Here they come again: exams! So what will you do? How can or should you prepare? Are there any tactics to follow?
I DO NOT have a degree in education. I will just tell you what helped me. Those who know me will also know that I was quite a handfull during our exam time. And I am also quite lucky to be a fast learner. What I am writing about might also best apply to engineering exams.
First thing’s first: if the exam is tomorrow and you haven’t prepared, you might be busted, but let’s just assume there’s enough time to prepare properly. I think the key to engineering exams is routine: the more you practise and the more problems you solve on your own or with friends, the easier it will get for you. And yes, that might mean very hard work over some time. What won’t work is copying the solutions from friends – even though you think you understand, you probably don’t. If you don’t try yourself, you’ll probably find out during the exam.

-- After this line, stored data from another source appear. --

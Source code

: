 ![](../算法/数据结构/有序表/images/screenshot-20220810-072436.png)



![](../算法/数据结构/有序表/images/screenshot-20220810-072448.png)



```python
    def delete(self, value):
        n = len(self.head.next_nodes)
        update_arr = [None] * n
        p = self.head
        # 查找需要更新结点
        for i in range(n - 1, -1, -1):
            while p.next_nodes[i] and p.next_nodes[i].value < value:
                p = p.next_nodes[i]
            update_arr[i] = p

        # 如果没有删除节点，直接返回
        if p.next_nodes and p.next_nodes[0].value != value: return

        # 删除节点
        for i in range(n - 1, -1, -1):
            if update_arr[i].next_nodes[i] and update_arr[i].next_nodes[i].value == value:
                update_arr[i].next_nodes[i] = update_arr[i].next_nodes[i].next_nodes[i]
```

Second: look out for other students who you get along with and who are motivated. Meet regularly and prepare together. Of course, with my friends that often ended in cooking, playing around with computers, fun, stuff and more – not necessarily 8 hours of straight work 😉
Third: try to get exams from previous years and solve them under exam conditions. Use only what is allowed during the exam. That really helps to find out, how much work you’ll need to put into your preparations.
Fourth: organise your time well. Especially during the exam. Spending too much time on single problems happens very fast. Bring a clock to put on your desk – not your mobile phone – and look at it regularly. Most lecturers will tell you to read all problems and start with the one you like most. I didn’t do that, I only read the start of each problem so I knew about its topic and then I just started from the beginning. In the end I would have to solve all, so why bothering changing the order? But I limited the time, which I spent on problems and parts of the problems without finding a solution or at least a way closer to the solution. If the time passed, I would simply go on. And I also set a time limit for solving the problems in order – that was maybe two thirds of the overall time. Then I would just try to fill in the blanks. Even if it meant I would only sketch how the problem could be solved. There are many exams in which points are given for partial solutions.
Fifth: always try to sketch the solution, start working on the problem. Even if that’s nothing more than copying an expression from a formulary. You wouldn’t believe how many points one can get for that!
An example: I had to take an exam in analogue circuit design. 6 problems, 3 hours to solve them all. Only a starting point, a final formula and a final numerical value would give any points. No help from formularies or anything like that. I had already worked very hard during the semester, and also worked very hard with friends of mine, but I was still uber-afraid. I solved problems in the order they came for 2 hours and had a time limit of 5 to 10 minutes for not finding any solution. After those two hours I looked at the blanks which were left and tried to fill them. Time limit for not finding a start was only 1 to 2 minutes. I didn’t look at the clock all the time, so the time estimates are estimates. But I think you can see how I sped up.
The most important thing: even if you feel you have no chance, even if you feel you can’t get anything in or out of your head: do NOT give up!
So: good luck for everyone who has exams!